> [WORK TO COMPLETE]:
From the material below, pull each line containing the string "Dòng".

> [MATERIAL FOR THE TASK]:
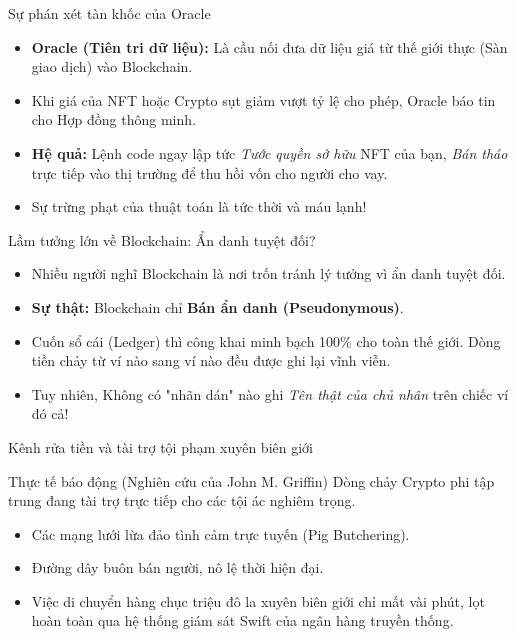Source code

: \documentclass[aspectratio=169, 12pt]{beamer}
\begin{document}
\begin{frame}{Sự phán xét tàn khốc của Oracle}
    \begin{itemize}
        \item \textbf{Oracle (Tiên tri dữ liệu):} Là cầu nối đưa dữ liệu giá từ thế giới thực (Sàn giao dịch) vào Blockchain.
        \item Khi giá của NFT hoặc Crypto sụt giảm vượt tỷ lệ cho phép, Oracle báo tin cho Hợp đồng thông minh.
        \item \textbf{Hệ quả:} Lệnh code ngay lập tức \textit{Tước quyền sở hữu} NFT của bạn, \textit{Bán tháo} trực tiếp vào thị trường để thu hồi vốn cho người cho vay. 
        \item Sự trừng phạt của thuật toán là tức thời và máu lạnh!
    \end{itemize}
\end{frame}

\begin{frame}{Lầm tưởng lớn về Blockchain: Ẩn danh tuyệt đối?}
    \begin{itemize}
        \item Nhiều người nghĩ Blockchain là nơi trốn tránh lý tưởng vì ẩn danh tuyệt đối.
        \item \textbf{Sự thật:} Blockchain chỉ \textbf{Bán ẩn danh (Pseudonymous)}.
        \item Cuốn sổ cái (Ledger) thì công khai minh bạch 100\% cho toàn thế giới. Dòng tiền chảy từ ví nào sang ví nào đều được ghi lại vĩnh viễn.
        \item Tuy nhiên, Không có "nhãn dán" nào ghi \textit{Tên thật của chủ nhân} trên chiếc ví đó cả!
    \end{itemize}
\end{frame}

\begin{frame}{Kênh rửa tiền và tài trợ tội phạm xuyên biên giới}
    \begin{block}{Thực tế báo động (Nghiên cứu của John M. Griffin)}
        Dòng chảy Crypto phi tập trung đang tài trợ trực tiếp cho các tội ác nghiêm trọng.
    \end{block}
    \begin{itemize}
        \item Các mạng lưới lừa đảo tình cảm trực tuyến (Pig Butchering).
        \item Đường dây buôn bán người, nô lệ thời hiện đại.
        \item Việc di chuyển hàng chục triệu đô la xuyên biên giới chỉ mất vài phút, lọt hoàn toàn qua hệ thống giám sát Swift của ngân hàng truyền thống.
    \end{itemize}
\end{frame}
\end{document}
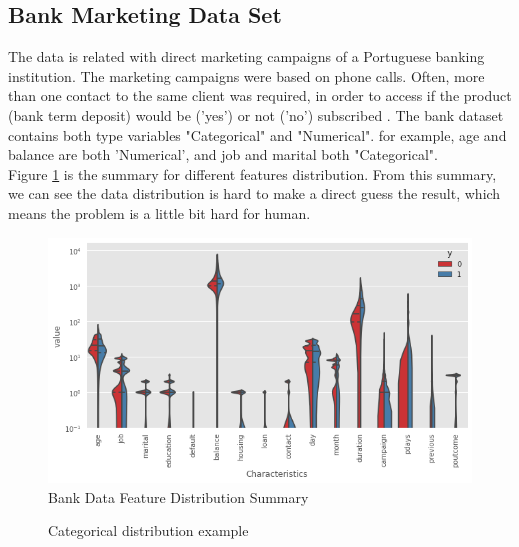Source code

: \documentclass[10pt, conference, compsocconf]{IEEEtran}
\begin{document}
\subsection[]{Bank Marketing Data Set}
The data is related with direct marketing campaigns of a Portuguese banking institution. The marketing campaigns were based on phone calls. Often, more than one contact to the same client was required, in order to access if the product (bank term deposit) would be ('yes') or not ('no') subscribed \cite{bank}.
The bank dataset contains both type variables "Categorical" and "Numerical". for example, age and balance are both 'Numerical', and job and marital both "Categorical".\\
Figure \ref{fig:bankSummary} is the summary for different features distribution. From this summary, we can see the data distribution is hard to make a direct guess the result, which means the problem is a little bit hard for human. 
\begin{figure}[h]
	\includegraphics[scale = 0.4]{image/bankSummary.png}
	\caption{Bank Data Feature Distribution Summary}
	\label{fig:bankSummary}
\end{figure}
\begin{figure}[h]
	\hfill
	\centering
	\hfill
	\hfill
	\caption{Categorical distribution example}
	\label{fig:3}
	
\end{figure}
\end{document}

> [ANSWER SECTION]:
        \item Cuốn sổ cái (Ledger) thì công khai minh bạch 100\% cho toàn thế giới. Dòng tiền chảy từ ví nào sang ví nào đều được ghi lại vĩnh viễn.
        Dòng chảy Crypto phi tập trung đang tài trợ trực tiếp cho các tội ác nghiêm trọng.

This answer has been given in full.